According to CBC News, Jackson’s decision came this morning, citing how Uber drivers would lose revenue if frequently fined by the City of Surrey, because it would stop drivers from working in the city.
Jackson also stated “Surrey has been trying to ride two horses at once,” referring to how the city has been unfairly ticketing unlicensed Uber drivers—but also won’t issue any municipal business licenses to these same drivers.
Surrey Mayor Doug McCallum started fining Uber drivers the day after the latter launched ride-sharing services in the city last month, with tickets at $500 daily.

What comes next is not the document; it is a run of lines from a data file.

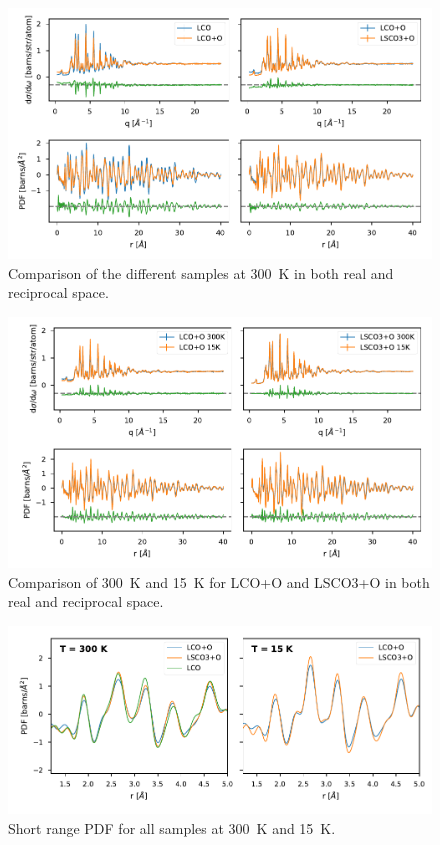 \begin{figure}[H]
    \centering
    \includegraphics[width=\textwidth]{fig/pdf/sample_comparison.pdf}
    \caption{Comparison of the different samples at \SI{300}{\kelvin} in both real and reciprocal space.}
    \label{fig:sample_comparision}    
\end{figure}

\begin{figure}[H]
    \centering
    \includegraphics[width=\textwidth]{fig/pdf/temperature_comparison.pdf}
    \caption{Comparison of \SI{300}{\kelvin} and \SI{15}{\kelvin} for LCO+O and LSCO3+O in both real and reciprocal space.}
    \label{fig:temperature_comparision}    
\end{figure}

\begin{figure}[H]
    \centering
    \includegraphics[width=\textwidth]{fig/pdf/medium_range_pdf.pdf}
    \caption{Short range PDF for all samples at \SI{300}{\kelvin} and \SI{15}{\kelvin}.}
    \label{fig:medium_range_pdf}    
\end{figure}

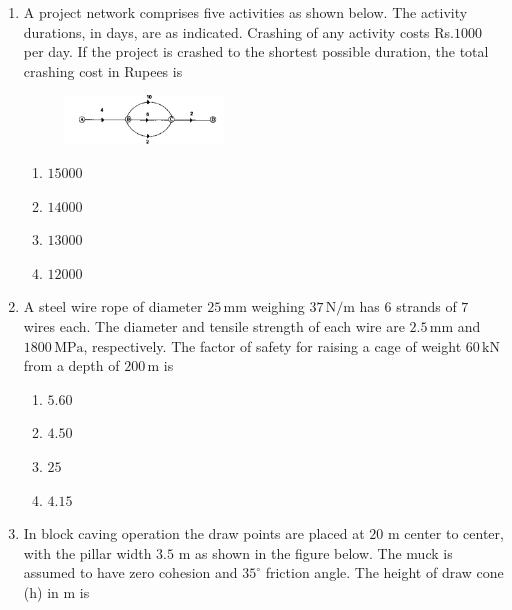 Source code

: \documentclass[journal,12pt,onecolumn]{IEEEtran}
\theoremstyle{remark}
\begin{document}
\begin{enumerate}
\item A project network comprises five activities as shown below. The activity durations, in days, are as
indicated. Crashing of any activity costs Rs.$1000$ per day. If the project is crashed to the shortest possible duration, the total crashing cost in Rupees is

\hfill{}
\begin{figure}[H]
\centering
\includegraphics[width=0.4\textwidth]{figs/43.png}
\end{figure}
\begin{multicols}{4}
\begin{enumerate}
\item $15000$
\item $14000$
\item $13000$
\item $ 12000$
\end{enumerate}
\end{multicols}

\item A steel wire rope of diameter $25\,\mathrm{mm}$ weighing $37\,\mathrm{N/m}$ has $6$ strands of $7$ wires each. 
The diameter and tensile strength of each wire are $2.5\,\mathrm{mm}$ and $1800\,\mathrm{MPa}$, respectively. The factor of safety for raising a cage of weight $60\,\mathrm{kN}$ from a depth of $200\,\mathrm{m}$ is

\hfill{}
\begin{multicols}{4}
\begin{enumerate}
\item $5.60$
\item $4.50$
\item $25$
\item $4.15$
\end{enumerate}
\end{multicols}

\item In block caving operation the draw points are placed at $20$ m center to center, with the pillar width
$3.5$ m as shown in the figure below. The muck is assumed to have zero cohesion and $35^\circ$ friction angle. The height of draw cone (h) in m is


\end{enumerate}
\end{document}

Reacting to the decision, McCallum said, “Time to move on.” The mayor says the city will now work with the Metro Vancouver Mayors’ Council to develop a business license for ride-sharing companies to operate throughout the Lower Mainland, “to ensure a level playing field between ride-hailing and taxis,” said McCallum.
Uber’s head of western Canada operations, Michael van Hemmen, said it was “a good day,” adding, “We’ve seen positive movement from Surrey and we’re pleased the mayor has signaled that the City of Surrey will be looking to participate in the inter-municipal business licence that the region is working on.”

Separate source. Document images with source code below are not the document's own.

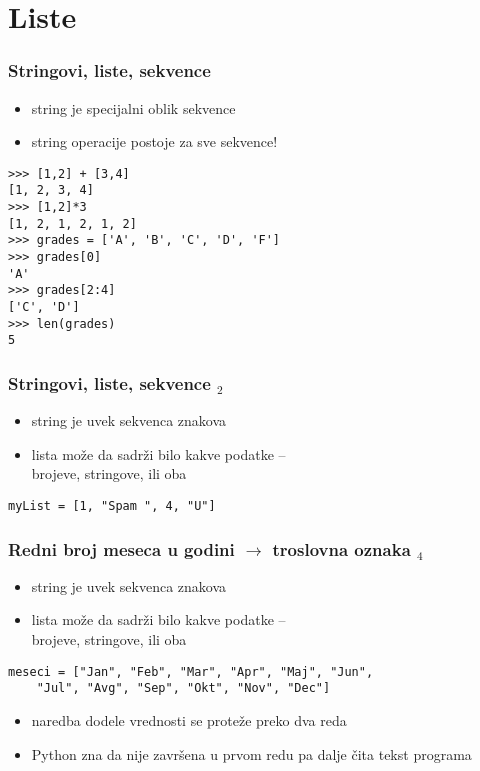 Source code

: \documentclass[utf8,compress]{beamer}
\begin{document}
\section{Liste}

\begin{frame}[fragile]
  \frametitle{Stringovi, liste, sekvence}
  \begin{itemize}
    \item string je specijalni oblik sekvence
    \item string operacije postoje za sve sekvence!
  \end{itemize}
\begin{verbatim}
>>> [1,2] + [3,4]
[1, 2, 3, 4]
>>> [1,2]*3
[1, 2, 1, 2, 1, 2]
>>> grades = ['A', 'B', 'C', 'D', 'F']
>>> grades[0]
'A'
>>> grades[2:4]
['C', 'D']
>>> len(grades)
5
\end{verbatim}
\end{frame}

\begin{frame}[fragile]
  \frametitle{Stringovi, liste, sekvence $_2$}
  \begin{itemize}
    \item string je uvek sekvenca znakova
    \item lista može da sadrži bilo kakve podatke -- \\ brojeve, stringove, ili oba
  \end{itemize}
\begin{verbatim}
myList = [1, "Spam ", 4, "U"]
\end{verbatim}
\end{frame}

\begin{frame}[fragile]
  \frametitle{Redni broj meseca u godini $\rightarrow$ troslovna oznaka $_4$}
  \begin{itemize}
    \item string je uvek sekvenca znakova
    \item lista može da sadrži bilo kakve podatke -- \\ brojeve, stringove, ili oba
  \end{itemize}
\begin{verbatim}
meseci = ["Jan", "Feb", "Mar", "Apr", "Maj", "Jun", 
    "Jul", "Avg", "Sep", "Okt", "Nov", "Dec"]
\end{verbatim}
  \begin{itemize}
    \item naredba dodele vrednosti se proteže preko dva reda
    \item Python zna da nije završena u prvom redu pa dalje čita tekst programa
  \end{itemize}
\end{frame}
\end{document}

Yesterday, Justice Veronica Jackson ruled out the Vancouver Taxi Association’s legal bid to block Uber and Lyft from operating in Metro Vancouver.
On Friday, the Passenger Transportation Board approved more companies to operate ride-sharing in B.C., approving Apt Rides to operate in the Lower Mainland and Whistler.
Kabu Ride was approved to operate in the Lower Mainland, Whistler, Capital Regional District, Vancouver Island, excluding CRD, Okanagan-Kootenays-Cariboo and BC North Central and the regions of BC.
Applications denied by the PTB include those from Azad, Payam; Inorbis; and Tappcar.